Start of Block

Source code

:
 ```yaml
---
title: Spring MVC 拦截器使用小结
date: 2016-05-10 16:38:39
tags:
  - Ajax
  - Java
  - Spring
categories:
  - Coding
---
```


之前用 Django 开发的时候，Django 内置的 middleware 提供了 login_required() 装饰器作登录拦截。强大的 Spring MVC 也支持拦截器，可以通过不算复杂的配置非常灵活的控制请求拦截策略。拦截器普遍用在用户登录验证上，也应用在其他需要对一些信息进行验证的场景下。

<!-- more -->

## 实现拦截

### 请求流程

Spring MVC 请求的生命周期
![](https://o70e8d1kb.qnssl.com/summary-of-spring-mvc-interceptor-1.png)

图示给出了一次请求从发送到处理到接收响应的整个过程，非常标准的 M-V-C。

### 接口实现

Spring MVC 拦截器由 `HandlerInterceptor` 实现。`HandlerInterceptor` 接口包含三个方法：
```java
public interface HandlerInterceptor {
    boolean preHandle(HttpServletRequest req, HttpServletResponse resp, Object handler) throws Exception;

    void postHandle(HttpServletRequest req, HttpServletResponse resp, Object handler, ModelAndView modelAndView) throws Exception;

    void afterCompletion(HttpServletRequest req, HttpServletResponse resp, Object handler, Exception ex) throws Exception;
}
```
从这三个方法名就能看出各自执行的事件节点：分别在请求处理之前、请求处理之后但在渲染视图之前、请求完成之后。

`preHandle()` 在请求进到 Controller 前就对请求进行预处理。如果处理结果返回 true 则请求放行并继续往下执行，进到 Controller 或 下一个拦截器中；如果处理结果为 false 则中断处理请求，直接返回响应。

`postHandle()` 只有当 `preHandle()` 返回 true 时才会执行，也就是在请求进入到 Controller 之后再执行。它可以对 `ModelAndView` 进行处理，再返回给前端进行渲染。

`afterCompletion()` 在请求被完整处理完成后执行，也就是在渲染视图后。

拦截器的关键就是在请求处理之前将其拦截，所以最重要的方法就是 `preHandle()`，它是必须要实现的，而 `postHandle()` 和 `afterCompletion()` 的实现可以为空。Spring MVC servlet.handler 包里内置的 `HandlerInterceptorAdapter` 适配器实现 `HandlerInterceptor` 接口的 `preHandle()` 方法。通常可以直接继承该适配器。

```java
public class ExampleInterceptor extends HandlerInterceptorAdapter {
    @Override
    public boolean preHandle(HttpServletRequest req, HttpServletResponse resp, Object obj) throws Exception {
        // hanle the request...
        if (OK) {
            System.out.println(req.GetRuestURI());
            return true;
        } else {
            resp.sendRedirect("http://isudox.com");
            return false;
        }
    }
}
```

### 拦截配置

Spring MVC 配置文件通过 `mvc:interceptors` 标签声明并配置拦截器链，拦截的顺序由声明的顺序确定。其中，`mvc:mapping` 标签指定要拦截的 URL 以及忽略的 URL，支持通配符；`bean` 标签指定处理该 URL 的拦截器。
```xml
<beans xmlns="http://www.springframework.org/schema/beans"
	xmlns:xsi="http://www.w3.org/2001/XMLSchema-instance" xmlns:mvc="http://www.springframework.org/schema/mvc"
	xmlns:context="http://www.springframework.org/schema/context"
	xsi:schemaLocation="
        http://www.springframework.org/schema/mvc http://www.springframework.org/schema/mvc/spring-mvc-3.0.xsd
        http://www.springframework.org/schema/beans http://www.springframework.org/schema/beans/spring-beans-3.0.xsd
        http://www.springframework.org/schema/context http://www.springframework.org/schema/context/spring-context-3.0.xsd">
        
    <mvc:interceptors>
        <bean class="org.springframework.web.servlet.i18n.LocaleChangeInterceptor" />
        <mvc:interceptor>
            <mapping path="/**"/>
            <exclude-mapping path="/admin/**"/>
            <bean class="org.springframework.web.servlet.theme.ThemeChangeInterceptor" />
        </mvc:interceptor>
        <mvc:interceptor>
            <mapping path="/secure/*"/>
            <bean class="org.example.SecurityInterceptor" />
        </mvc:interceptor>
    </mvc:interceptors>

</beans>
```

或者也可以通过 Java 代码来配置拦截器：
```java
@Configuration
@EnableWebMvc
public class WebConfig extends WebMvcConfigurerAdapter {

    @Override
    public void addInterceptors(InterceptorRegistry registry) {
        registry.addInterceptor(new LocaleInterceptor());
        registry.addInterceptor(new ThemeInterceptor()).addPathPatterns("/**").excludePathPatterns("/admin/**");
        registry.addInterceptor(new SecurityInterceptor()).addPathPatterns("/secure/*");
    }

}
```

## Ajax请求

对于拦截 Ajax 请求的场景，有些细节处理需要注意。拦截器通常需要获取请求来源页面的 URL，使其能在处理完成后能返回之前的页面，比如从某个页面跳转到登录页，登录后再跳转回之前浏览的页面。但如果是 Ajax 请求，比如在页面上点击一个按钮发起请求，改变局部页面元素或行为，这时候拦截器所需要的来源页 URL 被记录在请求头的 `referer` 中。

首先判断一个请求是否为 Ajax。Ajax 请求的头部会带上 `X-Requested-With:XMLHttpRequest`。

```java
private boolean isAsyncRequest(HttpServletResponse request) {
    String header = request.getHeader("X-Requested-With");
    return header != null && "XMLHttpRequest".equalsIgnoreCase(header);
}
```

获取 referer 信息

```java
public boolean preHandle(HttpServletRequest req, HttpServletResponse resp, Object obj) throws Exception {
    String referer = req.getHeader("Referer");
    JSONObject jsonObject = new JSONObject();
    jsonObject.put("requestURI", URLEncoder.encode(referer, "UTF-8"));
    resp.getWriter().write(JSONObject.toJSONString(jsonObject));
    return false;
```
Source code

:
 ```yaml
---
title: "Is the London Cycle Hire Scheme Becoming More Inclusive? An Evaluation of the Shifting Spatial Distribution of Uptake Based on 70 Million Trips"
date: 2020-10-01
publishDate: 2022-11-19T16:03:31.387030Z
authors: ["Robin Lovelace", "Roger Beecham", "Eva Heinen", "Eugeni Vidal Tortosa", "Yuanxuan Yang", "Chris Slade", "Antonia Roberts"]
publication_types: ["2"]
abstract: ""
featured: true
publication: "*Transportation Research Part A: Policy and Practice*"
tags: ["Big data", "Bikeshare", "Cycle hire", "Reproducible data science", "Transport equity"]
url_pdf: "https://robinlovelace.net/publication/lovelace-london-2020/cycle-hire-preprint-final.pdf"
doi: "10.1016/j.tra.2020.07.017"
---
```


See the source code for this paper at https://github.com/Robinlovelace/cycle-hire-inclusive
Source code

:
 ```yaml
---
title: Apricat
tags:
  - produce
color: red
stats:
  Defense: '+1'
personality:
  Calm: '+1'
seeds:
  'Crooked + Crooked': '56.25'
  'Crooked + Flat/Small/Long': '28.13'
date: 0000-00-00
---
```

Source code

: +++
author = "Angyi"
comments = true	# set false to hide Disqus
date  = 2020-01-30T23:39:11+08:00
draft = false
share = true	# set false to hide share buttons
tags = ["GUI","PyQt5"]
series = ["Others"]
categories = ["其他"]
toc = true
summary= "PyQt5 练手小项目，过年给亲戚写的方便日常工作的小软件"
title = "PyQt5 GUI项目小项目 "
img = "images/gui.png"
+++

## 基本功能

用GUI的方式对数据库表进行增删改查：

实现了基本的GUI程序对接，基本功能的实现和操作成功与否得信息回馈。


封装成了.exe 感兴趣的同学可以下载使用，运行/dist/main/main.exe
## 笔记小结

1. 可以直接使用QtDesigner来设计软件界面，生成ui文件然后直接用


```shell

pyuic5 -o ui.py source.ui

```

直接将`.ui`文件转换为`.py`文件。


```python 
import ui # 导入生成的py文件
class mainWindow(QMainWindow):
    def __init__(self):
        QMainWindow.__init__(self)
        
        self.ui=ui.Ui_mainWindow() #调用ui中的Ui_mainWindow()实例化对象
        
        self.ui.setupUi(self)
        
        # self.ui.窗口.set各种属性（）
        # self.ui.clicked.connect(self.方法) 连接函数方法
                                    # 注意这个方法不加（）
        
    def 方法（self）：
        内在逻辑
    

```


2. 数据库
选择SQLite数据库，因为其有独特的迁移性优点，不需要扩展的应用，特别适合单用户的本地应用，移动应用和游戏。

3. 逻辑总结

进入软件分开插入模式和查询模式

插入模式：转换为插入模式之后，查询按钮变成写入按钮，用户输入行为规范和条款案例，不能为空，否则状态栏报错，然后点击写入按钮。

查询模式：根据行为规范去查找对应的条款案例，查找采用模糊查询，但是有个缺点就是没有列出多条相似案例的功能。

End of Block

__Task to complete__
Only lines holding the word "XMLHttpRequest" are wanted; copy each one from the listing.

__Solution to the problem__
首先判断一个请求是否为 Ajax。Ajax 请求的头部会带上 `X-Requested-With:XMLHttpRequest`。
    return header != null && "XMLHttpRequest".equalsIgnoreCase(header);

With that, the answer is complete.